== What to do ==
Scan the data below for lines containing the string "projektin" and give only how many there are.

== Supplied material ==

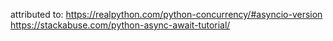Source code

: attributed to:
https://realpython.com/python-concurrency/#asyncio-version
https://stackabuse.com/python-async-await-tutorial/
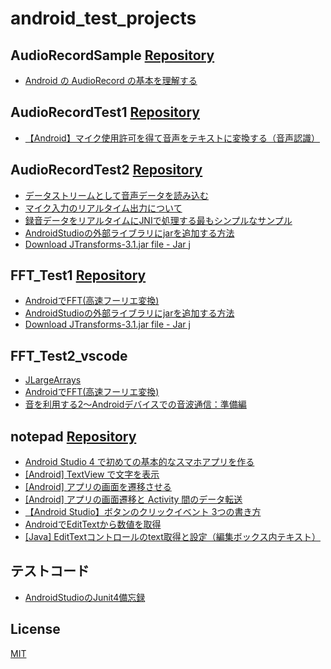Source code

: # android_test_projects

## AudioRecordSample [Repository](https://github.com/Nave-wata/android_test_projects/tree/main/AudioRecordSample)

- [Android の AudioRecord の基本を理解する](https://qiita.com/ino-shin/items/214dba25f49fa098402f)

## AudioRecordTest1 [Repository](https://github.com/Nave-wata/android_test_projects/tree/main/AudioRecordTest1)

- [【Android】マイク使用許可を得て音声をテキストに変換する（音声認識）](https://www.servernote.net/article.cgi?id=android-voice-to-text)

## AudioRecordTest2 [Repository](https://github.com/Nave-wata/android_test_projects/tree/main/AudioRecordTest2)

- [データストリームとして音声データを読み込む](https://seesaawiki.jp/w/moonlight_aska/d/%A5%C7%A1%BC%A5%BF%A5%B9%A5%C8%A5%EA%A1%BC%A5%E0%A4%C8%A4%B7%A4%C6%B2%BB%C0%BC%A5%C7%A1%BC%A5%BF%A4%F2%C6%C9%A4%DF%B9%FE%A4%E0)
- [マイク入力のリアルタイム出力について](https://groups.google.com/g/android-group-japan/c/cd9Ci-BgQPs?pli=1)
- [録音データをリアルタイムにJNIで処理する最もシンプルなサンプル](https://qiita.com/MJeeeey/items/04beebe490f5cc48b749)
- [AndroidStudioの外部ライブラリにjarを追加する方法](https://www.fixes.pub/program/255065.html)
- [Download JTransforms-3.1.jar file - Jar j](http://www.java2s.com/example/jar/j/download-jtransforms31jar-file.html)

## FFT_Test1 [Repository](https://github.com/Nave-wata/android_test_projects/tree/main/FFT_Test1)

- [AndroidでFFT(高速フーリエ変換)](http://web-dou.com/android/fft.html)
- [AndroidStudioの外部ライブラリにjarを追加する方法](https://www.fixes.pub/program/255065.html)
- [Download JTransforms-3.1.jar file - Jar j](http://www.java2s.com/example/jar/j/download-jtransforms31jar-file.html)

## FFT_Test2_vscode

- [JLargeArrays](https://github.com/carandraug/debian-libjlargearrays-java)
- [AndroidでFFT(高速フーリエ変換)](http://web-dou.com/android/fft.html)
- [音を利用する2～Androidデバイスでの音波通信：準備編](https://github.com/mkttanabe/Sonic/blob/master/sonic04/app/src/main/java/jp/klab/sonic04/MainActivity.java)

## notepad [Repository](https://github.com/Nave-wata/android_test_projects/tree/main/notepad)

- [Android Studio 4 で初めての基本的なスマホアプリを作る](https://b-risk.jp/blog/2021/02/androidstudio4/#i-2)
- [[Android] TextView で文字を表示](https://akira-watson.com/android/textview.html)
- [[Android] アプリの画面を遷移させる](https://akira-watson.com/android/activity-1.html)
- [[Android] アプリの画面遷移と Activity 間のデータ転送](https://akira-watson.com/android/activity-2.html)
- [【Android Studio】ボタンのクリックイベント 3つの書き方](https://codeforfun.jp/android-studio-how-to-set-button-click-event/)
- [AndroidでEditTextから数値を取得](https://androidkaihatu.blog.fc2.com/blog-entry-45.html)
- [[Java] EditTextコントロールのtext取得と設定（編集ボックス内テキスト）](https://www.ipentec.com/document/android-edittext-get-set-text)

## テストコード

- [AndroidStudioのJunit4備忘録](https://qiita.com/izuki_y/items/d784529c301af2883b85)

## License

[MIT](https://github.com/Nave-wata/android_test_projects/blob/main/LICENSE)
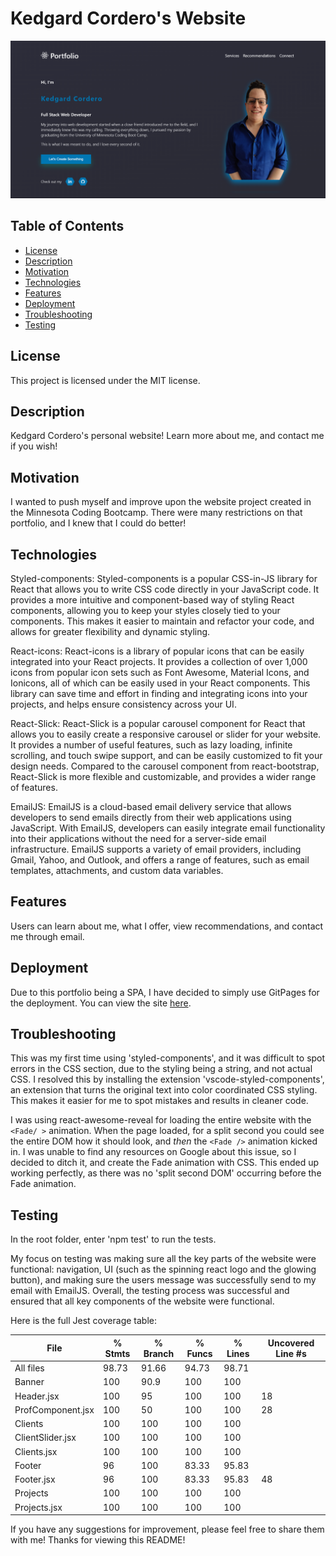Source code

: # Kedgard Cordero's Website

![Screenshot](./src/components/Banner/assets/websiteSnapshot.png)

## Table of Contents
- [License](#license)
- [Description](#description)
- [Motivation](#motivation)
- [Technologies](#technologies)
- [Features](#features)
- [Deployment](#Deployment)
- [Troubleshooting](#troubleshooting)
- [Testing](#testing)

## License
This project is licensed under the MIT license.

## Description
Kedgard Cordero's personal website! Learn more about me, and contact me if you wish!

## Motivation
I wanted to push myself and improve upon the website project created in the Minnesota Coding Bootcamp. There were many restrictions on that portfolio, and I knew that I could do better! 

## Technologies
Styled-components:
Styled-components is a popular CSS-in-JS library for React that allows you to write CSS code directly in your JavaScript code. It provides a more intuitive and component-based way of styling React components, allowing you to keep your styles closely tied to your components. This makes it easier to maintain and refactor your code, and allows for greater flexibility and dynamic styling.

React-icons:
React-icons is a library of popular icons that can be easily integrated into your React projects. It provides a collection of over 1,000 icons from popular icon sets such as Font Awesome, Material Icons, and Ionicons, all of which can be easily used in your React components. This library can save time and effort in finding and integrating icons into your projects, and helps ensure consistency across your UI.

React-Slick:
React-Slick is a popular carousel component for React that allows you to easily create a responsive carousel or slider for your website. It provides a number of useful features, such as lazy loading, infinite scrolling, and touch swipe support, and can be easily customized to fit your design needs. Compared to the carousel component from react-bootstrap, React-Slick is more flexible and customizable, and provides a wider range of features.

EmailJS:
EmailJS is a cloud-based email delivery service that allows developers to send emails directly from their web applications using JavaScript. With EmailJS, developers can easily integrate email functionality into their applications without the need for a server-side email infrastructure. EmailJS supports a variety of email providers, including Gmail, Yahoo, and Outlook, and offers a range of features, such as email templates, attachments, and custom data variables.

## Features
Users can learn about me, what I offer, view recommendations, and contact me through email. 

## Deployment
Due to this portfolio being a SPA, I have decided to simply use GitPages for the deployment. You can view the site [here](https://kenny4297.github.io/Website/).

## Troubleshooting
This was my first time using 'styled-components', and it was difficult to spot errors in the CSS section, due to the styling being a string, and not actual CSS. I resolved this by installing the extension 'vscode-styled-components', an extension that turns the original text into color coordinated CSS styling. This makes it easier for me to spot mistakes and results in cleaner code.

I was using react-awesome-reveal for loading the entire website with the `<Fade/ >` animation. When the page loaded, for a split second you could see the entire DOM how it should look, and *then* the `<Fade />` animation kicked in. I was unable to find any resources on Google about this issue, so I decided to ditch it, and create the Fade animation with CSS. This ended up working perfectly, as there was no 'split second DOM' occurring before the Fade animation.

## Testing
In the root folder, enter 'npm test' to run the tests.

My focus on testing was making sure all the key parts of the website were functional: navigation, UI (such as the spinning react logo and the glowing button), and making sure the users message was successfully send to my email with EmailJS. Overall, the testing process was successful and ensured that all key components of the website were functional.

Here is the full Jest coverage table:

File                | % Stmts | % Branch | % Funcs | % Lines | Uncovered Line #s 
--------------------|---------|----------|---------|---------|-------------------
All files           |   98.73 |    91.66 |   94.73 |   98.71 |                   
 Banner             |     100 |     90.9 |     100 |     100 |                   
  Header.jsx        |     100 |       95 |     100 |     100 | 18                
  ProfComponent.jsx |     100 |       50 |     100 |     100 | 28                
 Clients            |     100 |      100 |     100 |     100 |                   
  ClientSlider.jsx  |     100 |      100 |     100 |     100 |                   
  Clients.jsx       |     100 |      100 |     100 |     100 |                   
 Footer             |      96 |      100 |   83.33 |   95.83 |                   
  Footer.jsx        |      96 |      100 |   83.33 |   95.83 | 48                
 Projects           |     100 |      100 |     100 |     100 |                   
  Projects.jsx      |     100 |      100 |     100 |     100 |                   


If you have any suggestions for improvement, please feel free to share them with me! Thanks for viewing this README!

--

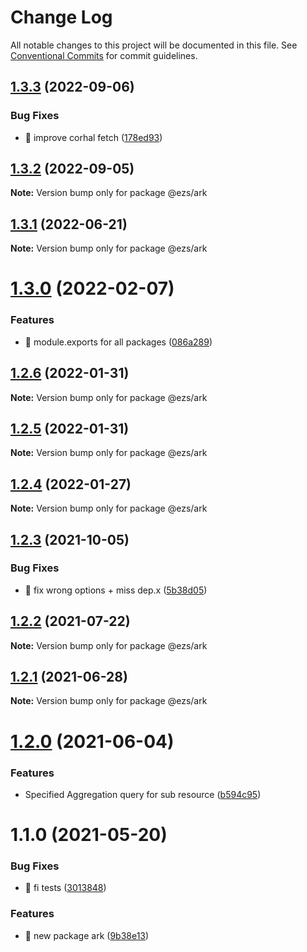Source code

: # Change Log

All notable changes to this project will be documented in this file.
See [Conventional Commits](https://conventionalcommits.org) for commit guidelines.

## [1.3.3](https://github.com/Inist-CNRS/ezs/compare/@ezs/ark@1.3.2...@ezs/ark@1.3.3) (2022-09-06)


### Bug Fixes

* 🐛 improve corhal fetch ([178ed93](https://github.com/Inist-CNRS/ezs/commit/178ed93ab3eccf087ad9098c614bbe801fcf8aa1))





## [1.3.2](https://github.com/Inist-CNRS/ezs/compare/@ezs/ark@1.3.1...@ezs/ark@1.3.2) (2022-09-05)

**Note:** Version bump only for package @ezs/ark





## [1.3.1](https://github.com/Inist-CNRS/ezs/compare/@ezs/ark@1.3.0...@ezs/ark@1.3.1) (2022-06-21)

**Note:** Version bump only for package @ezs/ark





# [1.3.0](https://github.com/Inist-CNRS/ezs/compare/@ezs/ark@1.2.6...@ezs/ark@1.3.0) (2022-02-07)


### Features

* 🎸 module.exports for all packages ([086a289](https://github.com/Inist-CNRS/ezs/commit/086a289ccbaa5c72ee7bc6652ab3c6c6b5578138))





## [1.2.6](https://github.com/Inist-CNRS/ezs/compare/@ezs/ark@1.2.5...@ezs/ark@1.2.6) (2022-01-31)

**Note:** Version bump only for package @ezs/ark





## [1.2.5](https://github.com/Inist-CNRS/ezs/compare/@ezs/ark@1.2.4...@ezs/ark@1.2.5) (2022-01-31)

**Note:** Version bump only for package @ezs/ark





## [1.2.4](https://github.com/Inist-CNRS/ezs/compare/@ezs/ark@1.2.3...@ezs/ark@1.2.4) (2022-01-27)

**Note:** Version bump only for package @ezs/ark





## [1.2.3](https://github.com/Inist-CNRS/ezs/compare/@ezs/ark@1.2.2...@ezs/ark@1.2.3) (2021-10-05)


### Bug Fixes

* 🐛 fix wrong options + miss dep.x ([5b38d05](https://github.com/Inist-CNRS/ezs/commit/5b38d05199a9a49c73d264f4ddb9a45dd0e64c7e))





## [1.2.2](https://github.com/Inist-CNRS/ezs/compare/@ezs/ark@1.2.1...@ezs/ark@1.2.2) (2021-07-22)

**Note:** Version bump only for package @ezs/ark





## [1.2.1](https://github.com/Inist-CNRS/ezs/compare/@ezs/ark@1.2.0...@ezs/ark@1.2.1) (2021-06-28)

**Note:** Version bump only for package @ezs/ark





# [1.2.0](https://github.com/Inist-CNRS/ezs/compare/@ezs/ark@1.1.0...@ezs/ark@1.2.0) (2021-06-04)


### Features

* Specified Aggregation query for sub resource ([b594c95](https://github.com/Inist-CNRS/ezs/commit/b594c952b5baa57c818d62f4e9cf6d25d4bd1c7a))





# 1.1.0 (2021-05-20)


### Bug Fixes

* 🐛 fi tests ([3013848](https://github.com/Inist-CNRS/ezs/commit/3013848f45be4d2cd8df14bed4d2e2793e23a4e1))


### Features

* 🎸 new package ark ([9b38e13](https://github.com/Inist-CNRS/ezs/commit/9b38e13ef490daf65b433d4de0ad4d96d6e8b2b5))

* * *

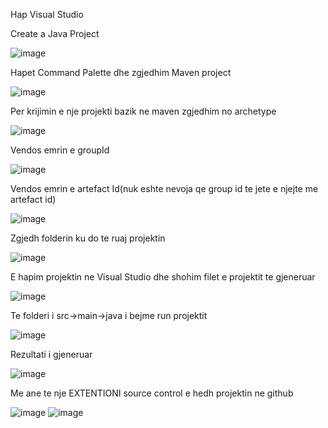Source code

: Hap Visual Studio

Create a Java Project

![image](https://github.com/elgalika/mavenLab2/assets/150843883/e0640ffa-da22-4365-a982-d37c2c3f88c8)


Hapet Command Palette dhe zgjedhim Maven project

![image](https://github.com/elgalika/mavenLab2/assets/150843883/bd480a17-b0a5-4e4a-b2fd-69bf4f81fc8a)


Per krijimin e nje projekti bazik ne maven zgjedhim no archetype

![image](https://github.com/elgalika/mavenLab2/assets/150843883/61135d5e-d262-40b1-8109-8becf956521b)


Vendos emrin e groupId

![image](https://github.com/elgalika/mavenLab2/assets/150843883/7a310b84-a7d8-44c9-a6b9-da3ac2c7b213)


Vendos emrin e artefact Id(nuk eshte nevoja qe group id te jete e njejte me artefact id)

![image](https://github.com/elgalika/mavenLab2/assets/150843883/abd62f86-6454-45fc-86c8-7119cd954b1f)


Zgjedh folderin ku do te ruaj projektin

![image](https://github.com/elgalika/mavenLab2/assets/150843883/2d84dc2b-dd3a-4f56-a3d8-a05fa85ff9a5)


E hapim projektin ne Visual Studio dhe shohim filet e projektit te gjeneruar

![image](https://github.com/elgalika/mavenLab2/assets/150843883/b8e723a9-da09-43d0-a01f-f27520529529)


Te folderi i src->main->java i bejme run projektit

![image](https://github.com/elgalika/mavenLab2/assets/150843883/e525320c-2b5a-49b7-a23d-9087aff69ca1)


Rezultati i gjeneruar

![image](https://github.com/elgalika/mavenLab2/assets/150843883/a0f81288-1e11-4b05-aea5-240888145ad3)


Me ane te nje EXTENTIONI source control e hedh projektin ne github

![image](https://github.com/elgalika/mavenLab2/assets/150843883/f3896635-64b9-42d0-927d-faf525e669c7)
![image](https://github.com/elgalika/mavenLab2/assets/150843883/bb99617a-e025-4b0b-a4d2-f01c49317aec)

== Task result ==
3